Super-Planckian Spatial Field Variations and Quantum Gravity
Daniel Klaewer, Eran Palti

TL;DR
This paper investigates super-Planckian spatial variations of scalar fields affecting gauge couplings, providing evidence that an infinite tower of states with exponentially decreasing mass emerges rapidly after the Planck scale is exceeded, consistent with quantum gravity conjectures.
Contribution
It demonstrates that super-Planckian scalar field variations induce an infinite tower of light states, supporting a key quantum gravity conjecture about the behavior of fields at large distances in field space.
Findings
Mass of states decreases exponentially with scalar field variation.
Rapid emergence of light states after crossing the Planck scale.

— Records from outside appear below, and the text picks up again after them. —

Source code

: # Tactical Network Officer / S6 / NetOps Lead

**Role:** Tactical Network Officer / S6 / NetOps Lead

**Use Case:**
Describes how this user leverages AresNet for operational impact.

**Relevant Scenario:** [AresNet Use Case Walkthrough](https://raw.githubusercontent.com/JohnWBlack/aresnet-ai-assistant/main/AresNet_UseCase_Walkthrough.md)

Supports the Weak Gravity Conjecture in spatially varying fields.
Abstract
We study scenarios where a scalar field has a spatially varying vacuum expectation value such that the total field variation is super-Planckian. We focus on the case where the scalar field controls the coupling of a U(1) gauge field, which allows us to apply the Weak Gravity Conjecture to such configurations. We show that this leads to evidence for a conjectured property of quantum gravity that as a scalar field variation in field space asymptotes to infinity there must exist an infinite tower of states whose mass decreases as an exponential function of the scalar field variation. We determine the rate at which the mass of the states reaches this exponential behaviour showing that it occurs quickly after the field variation passes the Planck scale.